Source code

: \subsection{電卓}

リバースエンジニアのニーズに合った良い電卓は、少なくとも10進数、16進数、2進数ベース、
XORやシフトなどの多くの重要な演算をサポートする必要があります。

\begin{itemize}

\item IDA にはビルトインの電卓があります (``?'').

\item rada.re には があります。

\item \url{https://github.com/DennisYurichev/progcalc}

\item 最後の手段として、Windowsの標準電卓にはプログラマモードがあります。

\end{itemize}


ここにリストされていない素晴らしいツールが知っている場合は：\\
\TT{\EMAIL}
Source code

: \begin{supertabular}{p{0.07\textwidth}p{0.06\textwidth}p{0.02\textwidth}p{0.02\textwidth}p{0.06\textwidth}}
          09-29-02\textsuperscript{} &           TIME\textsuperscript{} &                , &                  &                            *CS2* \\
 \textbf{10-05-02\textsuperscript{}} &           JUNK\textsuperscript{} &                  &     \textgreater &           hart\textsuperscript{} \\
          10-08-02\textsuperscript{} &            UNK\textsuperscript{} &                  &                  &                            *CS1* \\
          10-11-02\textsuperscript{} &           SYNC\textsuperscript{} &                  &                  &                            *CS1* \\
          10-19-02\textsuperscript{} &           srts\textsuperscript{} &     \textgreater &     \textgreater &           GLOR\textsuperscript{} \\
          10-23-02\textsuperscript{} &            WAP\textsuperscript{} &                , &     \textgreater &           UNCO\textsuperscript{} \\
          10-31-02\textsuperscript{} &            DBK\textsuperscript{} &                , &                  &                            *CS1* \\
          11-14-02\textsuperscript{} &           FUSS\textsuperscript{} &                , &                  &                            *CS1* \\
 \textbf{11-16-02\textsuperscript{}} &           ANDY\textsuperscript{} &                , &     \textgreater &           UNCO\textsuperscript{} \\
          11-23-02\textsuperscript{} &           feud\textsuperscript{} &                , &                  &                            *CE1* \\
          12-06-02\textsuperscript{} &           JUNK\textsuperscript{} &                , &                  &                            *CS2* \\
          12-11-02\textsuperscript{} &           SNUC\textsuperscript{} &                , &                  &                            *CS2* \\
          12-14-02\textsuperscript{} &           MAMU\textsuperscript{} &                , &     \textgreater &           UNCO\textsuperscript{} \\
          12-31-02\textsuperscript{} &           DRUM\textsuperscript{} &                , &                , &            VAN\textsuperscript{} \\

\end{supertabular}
====
=== Task to carry out ===
Reproduce the material above precisely, omitting nothing.

=== Exercise answer ===
Source code

: \subsection{電卓}

リバースエンジニアのニーズに合った良い電卓は、少なくとも10進数、16進数、2進数ベース、
XORやシフトなどの多くの重要な演算をサポートする必要があります。

\begin{itemize}

\item IDA にはビルトインの電卓があります (``?'').

\item rada.re には があります。

\item \url{https://github.com/DennisYurichev/progcalc}

\item 最後の手段として、Windowsの標準電卓にはプログラマモードがあります。

\end{itemize}


ここにリストされていない素晴らしいツールが知っている場合は：\\
\TT{\EMAIL}
Source code

: \begin{supertabular}{p{0.07\textwidth}p{0.06\textwidth}p{0.02\textwidth}p{0.02\textwidth}p{0.06\textwidth}}
          09-29-02\textsuperscript{} &           TIME\textsuperscript{} &                , &                  &                            *CS2* \\
 \textbf{10-05-02\textsuperscript{}} &           JUNK\textsuperscript{} &                  &     \textgreater &           hart\textsuperscript{} \\
          10-08-02\textsuperscript{} &            UNK\textsuperscript{} &                  &                  &                            *CS1* \\
          10-11-02\textsuperscript{} &           SYNC\textsuperscript{} &                  &                  &                            *CS1* \\
          10-19-02\textsuperscript{} &           srts\textsuperscript{} &     \textgreater &     \textgreater &           GLOR\textsuperscript{} \\
          10-23-02\textsuperscript{} &            WAP\textsuperscript{} &                , &     \textgreater &           UNCO\textsuperscript{} \\
          10-31-02\textsuperscript{} &            DBK\textsuperscript{} &                , &                  &                            *CS1* \\
          11-14-02\textsuperscript{} &           FUSS\textsuperscript{} &                , &                  &                            *CS1* \\
 \textbf{11-16-02\textsuperscript{}} &           ANDY\textsuperscript{} &                , &     \textgreater &           UNCO\textsuperscript{} \\
          11-23-02\textsuperscript{} &           feud\textsuperscript{} &                , &                  &                            *CE1* \\
          12-06-02\textsuperscript{} &           JUNK\textsuperscript{} &                , &                  &                            *CS2* \\
          12-11-02\textsuperscript{} &           SNUC\textsuperscript{} &                , &                  &                            *CS2* \\
          12-14-02\textsuperscript{} &           MAMU\textsuperscript{} &                , &     \textgreater &           UNCO\textsuperscript{} \\
          12-31-02\textsuperscript{} &           DRUM\textsuperscript{} &                , &                , &            VAN\textsuperscript{} \\

\end{supertabular}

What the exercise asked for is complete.